EXERCISE DETAILS. The answer must be a single number: how many lines in the entries hold the string "Iisback".

::: SOURCE DATA

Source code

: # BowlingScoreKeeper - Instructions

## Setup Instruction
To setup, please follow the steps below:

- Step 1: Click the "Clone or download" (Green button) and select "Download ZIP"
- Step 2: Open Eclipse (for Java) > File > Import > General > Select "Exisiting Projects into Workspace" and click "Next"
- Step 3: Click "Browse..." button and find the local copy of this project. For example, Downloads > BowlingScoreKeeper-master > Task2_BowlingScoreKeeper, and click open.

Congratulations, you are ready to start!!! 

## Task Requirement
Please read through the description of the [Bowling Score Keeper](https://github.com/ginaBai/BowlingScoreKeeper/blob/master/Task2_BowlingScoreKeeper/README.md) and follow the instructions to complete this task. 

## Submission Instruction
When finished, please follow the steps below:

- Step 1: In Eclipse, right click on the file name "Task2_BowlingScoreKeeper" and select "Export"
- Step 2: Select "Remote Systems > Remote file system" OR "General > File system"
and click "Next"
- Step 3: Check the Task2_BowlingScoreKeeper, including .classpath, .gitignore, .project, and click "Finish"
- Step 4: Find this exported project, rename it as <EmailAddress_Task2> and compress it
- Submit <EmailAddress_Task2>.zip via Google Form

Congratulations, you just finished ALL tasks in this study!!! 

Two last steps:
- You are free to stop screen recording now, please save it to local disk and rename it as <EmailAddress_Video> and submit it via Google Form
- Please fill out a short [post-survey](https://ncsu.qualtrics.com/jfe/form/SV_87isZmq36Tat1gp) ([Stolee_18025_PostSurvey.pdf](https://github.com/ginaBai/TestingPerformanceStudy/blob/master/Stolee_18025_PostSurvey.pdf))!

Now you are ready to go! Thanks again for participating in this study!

::::::
::: SOURCE DATA

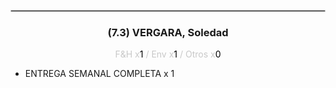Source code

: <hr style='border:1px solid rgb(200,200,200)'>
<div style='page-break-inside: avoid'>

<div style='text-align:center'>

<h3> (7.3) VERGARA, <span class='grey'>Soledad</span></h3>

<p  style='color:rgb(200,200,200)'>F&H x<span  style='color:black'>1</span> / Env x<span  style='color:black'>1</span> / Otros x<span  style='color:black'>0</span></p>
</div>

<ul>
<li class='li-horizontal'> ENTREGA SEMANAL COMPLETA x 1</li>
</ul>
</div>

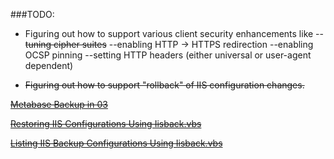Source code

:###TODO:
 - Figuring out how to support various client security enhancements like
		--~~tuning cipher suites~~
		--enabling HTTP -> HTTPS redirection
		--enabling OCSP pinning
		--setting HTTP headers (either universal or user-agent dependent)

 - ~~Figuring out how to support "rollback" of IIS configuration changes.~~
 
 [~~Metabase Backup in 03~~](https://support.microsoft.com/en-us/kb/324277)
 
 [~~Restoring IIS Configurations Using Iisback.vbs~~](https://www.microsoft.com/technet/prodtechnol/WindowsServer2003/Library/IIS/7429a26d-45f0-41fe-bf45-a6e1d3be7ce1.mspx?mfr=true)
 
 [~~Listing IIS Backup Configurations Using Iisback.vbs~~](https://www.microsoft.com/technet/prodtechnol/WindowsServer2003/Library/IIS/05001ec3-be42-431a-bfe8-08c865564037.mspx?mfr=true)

::::::

SOLUTION. 2